Internal consistency
SPSS version 22.0 was used to investigate the internal consistency of BASC-3-SRP and the translated instrument with American and Chinese samples, respectively. We evaluated the internal consistency of the 16 subscales using Cronbach’s alphas. Pairwise deletion method was adopted to handle the missing data.
Construct validity
To evaluate the construct validity of each subscale and the composite scale, confirmatory factor analysis (CFA) was conducted using Mplus 8 (Muthén & Muthén, 1998-2017). Pairwise deletion and robust weighted least squares estimation were adopted by default due to the categorical nature of the responses. Given that the proportion of missing data is very small (less than 1.4% per item) and no specific pattern of missingness emerged, the impact of pairwise deletion on the results is expected to be inconsequential. Three model fit indices can be used to infer construct validity: chi-square fit statistic, comparative fit index (CFI) ≥.90, and root mean square error of approximation (RMSEA) ≤.08 (Bentler & Bonett, 1980; Brown, 2006).
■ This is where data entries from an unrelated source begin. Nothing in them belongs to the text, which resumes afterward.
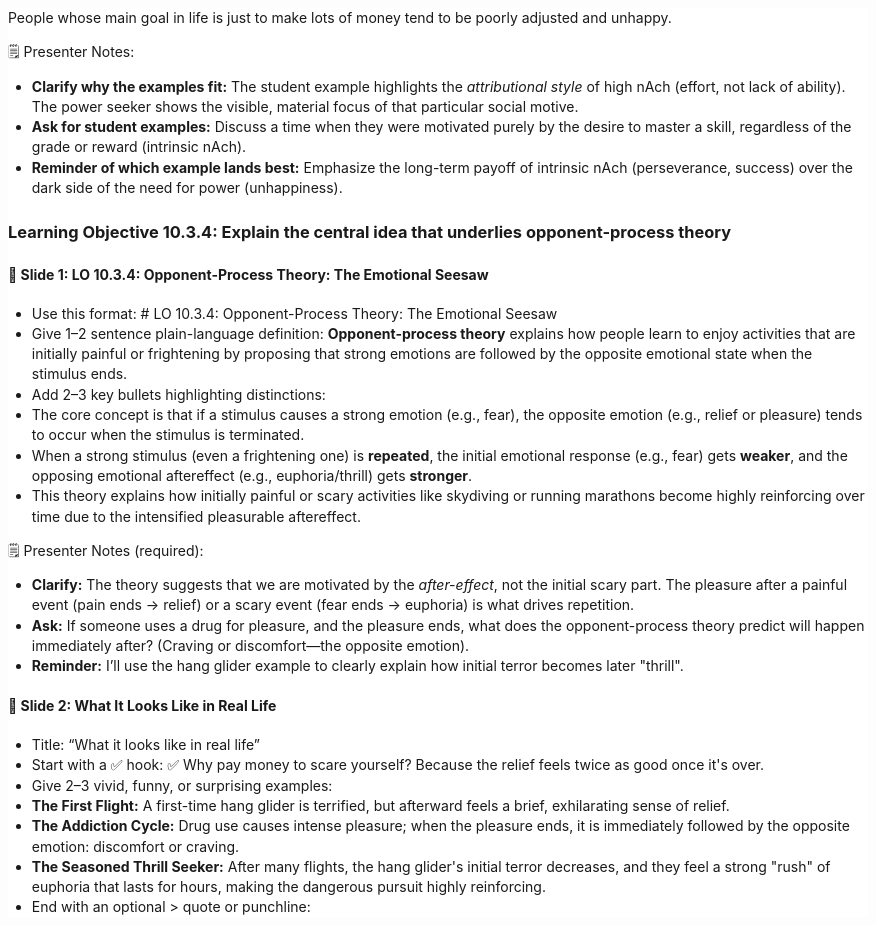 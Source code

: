 People whose main goal in life is just to make lots of money tend to be poorly adjusted and unhappy.

🗒 Presenter Notes:

- **Clarify why the examples fit:** The student example highlights the _attributional style_ of high nAch (effort, not lack of ability). The power seeker shows the visible, material focus of that particular social motive.
- **Ask for student examples:** Discuss a time when they were motivated purely by the desire to master a skill, regardless of the grade or reward (intrinsic nAch).
- **Reminder of which example lands best:** Emphasize the long-term payoff of intrinsic nAch (perseverance, success) over the dark side of the need for power (unhappiness).

### Learning Objective 10.3.4: Explain the central idea that underlies opponent-process theory

#### 🎯 Slide 1: LO 10.3.4: Opponent-Process Theory: The Emotional Seesaw

- Use this format: # LO 10.3.4: Opponent-Process Theory: The Emotional Seesaw
- Give 1–2 sentence plain-language definition: **Opponent-process theory** explains how people learn to enjoy activities that are initially painful or frightening by proposing that strong emotions are followed by the opposite emotional state when the stimulus ends.
- Add 2–3 key bullets highlighting distinctions:
- The core concept is that if a stimulus causes a strong emotion (e.g., fear), the opposite emotion (e.g., relief or pleasure) tends to occur when the stimulus is terminated.
- When a strong stimulus (even a frightening one) is **repeated**, the initial emotional response (e.g., fear) gets **weaker**, and the opposing emotional aftereffect (e.g., euphoria/thrill) gets **stronger**.
- This theory explains how initially painful or scary activities like skydiving or running marathons become highly reinforcing over time due to the intensified pleasurable aftereffect.

🗒 Presenter Notes (required):

- **Clarify:** The theory suggests that we are motivated by the _after-effect_, not the initial scary part. The pleasure after a painful event (pain ends $\rightarrow$ relief) or a scary event (fear ends $\rightarrow$ euphoria) is what drives repetition.
- **Ask:** If someone uses a drug for pleasure, and the pleasure ends, what does the opponent-process theory predict will happen immediately after? (Craving or discomfort—the opposite emotion).
- **Reminder:** I’ll use the hang glider example to clearly explain how initial terror becomes later "thrill".

#### 🎯 Slide 2: What It Looks Like in Real Life

- Title: “What it looks like in real life”
- Start with a ✅ hook: ✅ Why pay money to scare yourself? Because the relief feels twice as good once it's over.
- Give 2–3 vivid, funny, or surprising examples:
- **The First Flight:** A first-time hang glider is terrified, but afterward feels a brief, exhilarating sense of relief.
- **The Addiction Cycle:** Drug use causes intense pleasure; when the pleasure ends, it is immediately followed by the opposite emotion: discomfort or craving.
- **The Seasoned Thrill Seeker:** After many flights, the hang glider's initial terror decreases, and they feel a strong "rush" of euphoria that lasts for hours, making the dangerous pursuit highly reinforcing.
- End with an optional > quote or punchline:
Because chi-square fit statistics tend to be highly sensitive to large sample sizes (Kenny & McCoach, 2003), in the current analysis, we mainly relied on CFI and RMSEA to evaluate construct validity.
Measurement invariance
Measurement invariance is a prerequisite for cross-cultural comparisons (Byrne, 2016). According to Millsap (2011), measurement invariance holds when participants who are at the same level of the latent construct endorse the same response category on the observed measure, regardless of the groups that they belong to. To determine whether BASC-3-SRP items were interpreted in a conceptually similar manner between Chinese youth and American youth, we followed the recommendations of Muthén and Muthén (1998-2017) to perform a multi-group CFA (MGCFA) to determine measurement invariance with Mplus 8. A MGCFA allows researchers to examine whether participants from the two groups interpret items from the same measure in a conceptually similar way (Bialosiewicz et al., 2013). If a subscale failed to demonstrate measurement invariance, we then performed alignment tests to identify the degree of non-invariance and the source of non-invariance.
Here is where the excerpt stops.